Recorded information below:

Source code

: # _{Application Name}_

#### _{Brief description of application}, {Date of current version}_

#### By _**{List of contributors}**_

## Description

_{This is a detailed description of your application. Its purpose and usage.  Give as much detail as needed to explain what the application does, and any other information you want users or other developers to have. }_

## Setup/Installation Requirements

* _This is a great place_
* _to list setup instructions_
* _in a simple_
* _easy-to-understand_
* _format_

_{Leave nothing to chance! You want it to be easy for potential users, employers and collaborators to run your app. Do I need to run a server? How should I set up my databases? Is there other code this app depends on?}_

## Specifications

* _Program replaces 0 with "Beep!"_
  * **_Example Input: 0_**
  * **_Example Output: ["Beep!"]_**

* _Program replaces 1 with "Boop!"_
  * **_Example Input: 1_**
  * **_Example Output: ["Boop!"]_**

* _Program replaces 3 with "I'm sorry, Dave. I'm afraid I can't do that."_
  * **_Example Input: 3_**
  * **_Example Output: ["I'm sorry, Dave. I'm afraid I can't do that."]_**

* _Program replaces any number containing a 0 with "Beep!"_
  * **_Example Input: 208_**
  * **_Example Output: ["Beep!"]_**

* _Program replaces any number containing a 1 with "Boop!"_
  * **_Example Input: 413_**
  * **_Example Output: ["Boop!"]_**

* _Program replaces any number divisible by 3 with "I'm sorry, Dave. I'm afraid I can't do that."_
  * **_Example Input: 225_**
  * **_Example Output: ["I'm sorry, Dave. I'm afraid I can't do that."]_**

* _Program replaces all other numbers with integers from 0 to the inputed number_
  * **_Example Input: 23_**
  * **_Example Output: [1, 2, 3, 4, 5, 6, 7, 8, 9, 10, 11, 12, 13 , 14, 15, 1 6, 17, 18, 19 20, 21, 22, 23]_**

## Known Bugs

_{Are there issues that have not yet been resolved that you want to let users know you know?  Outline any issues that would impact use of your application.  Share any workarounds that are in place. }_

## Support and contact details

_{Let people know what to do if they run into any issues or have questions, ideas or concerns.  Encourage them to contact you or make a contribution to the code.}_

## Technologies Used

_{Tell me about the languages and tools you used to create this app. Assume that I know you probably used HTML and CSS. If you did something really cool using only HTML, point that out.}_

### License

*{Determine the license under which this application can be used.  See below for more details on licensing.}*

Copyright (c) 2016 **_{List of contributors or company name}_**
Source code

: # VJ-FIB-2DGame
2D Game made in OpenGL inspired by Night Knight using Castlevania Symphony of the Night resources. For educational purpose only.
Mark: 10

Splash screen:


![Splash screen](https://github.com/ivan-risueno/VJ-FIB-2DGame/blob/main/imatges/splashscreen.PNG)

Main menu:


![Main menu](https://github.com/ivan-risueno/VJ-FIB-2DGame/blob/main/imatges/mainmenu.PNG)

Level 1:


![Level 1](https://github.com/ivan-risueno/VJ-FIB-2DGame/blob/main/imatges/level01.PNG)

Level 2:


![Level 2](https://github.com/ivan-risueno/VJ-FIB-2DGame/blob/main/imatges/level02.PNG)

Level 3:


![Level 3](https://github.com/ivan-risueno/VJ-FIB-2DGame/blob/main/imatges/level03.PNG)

End of Recorded information.

The problem:
Make a verbatim copy of each record.

Result for this exercise:
Source code

: # _{Application Name}_

#### _{Brief description of application}, {Date of current version}_

#### By _**{List of contributors}**_

## Description

_{This is a detailed description of your application. Its purpose and usage.  Give as much detail as needed to explain what the application does, and any other information you want users or other developers to have. }_

## Setup/Installation Requirements

* _This is a great place_
* _to list setup instructions_
* _in a simple_
* _easy-to-understand_
* _format_

_{Leave nothing to chance! You want it to be easy for potential users, employers and collaborators to run your app. Do I need to run a server? How should I set up my databases? Is there other code this app depends on?}_

## Specifications

* _Program replaces 0 with "Beep!"_
  * **_Example Input: 0_**
  * **_Example Output: ["Beep!"]_**

* _Program replaces 1 with "Boop!"_
  * **_Example Input: 1_**
  * **_Example Output: ["Boop!"]_**

* _Program replaces 3 with "I'm sorry, Dave. I'm afraid I can't do that."_
  * **_Example Input: 3_**
  * **_Example Output: ["I'm sorry, Dave. I'm afraid I can't do that."]_**

* _Program replaces any number containing a 0 with "Beep!"_
  * **_Example Input: 208_**
  * **_Example Output: ["Beep!"]_**

* _Program replaces any number containing a 1 with "Boop!"_
  * **_Example Input: 413_**
  * **_Example Output: ["Boop!"]_**

* _Program replaces any number divisible by 3 with "I'm sorry, Dave. I'm afraid I can't do that."_
  * **_Example Input: 225_**
  * **_Example Output: ["I'm sorry, Dave. I'm afraid I can't do that."]_**

* _Program replaces all other numbers with integers from 0 to the inputed number_
  * **_Example Input: 23_**
  * **_Example Output: [1, 2, 3, 4, 5, 6, 7, 8, 9, 10, 11, 12, 13 , 14, 15, 1 6, 17, 18, 19 20, 21, 22, 23]_**

## Known Bugs

_{Are there issues that have not yet been resolved that you want to let users know you know?  Outline any issues that would impact use of your application.  Share any workarounds that are in place. }_

## Support and contact details

_{Let people know what to do if they run into any issues or have questions, ideas or concerns.  Encourage them to contact you or make a contribution to the code.}_

## Technologies Used

_{Tell me about the languages and tools you used to create this app. Assume that I know you probably used HTML and CSS. If you did something really cool using only HTML, point that out.}_

### License

*{Determine the license under which this application can be used.  See below for more details on licensing.}*

Copyright (c) 2016 **_{List of contributors or company name}_**
Source code

: # VJ-FIB-2DGame
2D Game made in OpenGL inspired by Night Knight using Castlevania Symphony of the Night resources. For educational purpose only.
Mark: 10

Splash screen:


![Splash screen](https://github.com/ivan-risueno/VJ-FIB-2DGame/blob/main/imatges/splashscreen.PNG)

Main menu:


![Main menu](https://github.com/ivan-risueno/VJ-FIB-2DGame/blob/main/imatges/mainmenu.PNG)

Level 1:


![Level 1](https://github.com/ivan-risueno/VJ-FIB-2DGame/blob/main/imatges/level01.PNG)

Level 2:


![Level 2](https://github.com/ivan-risueno/VJ-FIB-2DGame/blob/main/imatges/level02.PNG)

Level 3:


![Level 3](https://github.com/ivan-risueno/VJ-FIB-2DGame/blob/main/imatges/level03.PNG)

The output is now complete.